Above all else, the mentat must be a generalist, not a specialist. It is wise to have decisions of great moment monitored by generalists. Experts and specialists lead you quickly into chaos. They are a source of useless nit-picking, the ferocious quibble over a comma. The mentat-generalist, on the other hand, should bring to decision-making a healthy common sense. He must not cut himself off from the broad sweep of what is happening in his universe. He must remain capable of saying: “There’s no real mystery about this at the moment. This is what we want now. It may prove wrong later, but we’ll correct that when we come to it.” The mentat-generalist must understand that anything which we can identify as our universe is merely a part of larger phenomena. But the expert looks backward; he looks into the narrow standards of his own specialty. The generalist looks outward; he looks for living principles, knowing full well that such principles change, that they develop. It is to the characteristics of change itself that the mentat-generalist must look. There can be no permanent catalogue of such change, no handbook or manual. You must look at it with as few preconceptions as possible, asking yourself: “Now what is this thing doing?”
— Frank Herbert, “The Mentat Handbook,” Children of Dune
While I do my best to suppress such realizations, Dear Readers, I have found it increasingly difficult to deny that we live in an age of Engineering and Science triumphalism. Signs abound for all to see, from technology’s relentless conquest and absorption of everyday human interaction, to the increasingly strident complaints that my own industry has hobbled the march of civilization by luring innocent youth away from test tubes and argon lasers and perverting them to the “socially useless” worship of Mammon. It is perhaps no stronger evidence that Science with a Capital S has consumed the heart of our common narrative that so many of the culturally and intellectually dispossessed have been fighting so fierce a rearguard action in denial of its most basic claims. Flat Earthers are never more strident or dangerous than when they feel their very relevance to society is threatened.

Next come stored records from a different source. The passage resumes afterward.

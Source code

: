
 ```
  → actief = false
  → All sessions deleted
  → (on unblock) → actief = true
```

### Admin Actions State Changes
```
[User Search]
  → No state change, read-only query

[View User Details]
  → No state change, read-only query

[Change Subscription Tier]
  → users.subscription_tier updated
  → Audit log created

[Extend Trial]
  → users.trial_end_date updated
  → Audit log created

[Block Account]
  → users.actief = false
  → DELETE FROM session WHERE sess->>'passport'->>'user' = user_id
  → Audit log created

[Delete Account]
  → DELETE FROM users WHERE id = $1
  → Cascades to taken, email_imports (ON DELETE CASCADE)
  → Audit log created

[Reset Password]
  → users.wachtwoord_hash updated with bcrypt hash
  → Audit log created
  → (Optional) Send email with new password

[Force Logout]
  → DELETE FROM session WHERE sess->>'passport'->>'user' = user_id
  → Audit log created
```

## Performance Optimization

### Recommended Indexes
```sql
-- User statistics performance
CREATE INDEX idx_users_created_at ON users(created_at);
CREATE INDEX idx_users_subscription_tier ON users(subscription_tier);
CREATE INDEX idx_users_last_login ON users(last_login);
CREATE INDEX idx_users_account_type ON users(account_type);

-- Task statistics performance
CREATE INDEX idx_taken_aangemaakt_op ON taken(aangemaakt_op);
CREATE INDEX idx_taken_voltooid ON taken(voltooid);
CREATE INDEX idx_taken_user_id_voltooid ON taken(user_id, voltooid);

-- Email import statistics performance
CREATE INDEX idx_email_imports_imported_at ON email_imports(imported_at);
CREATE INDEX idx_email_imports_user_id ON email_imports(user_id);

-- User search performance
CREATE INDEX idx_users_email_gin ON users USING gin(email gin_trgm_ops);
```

Within the mainstream conversation, however, there seems to be a general consensus that as a country we neither possess nor produce enough scientists and engineers to meet our current and projected challenges, so many of which are asserted to be scientific or technical in nature. Climate change, pollution, adequate energy, population pressures, poverty—all these and more are asserted to be in some form or fashion reducible to technical problems. Problems which, many seem to assume, can be solved if we simply graduate more scientists and engineers to fix them (and make sure they don’t go to Wall Street). Let us birth more Steve Jobs and Mark Zuckerbergs, the argument goes, and all will be well.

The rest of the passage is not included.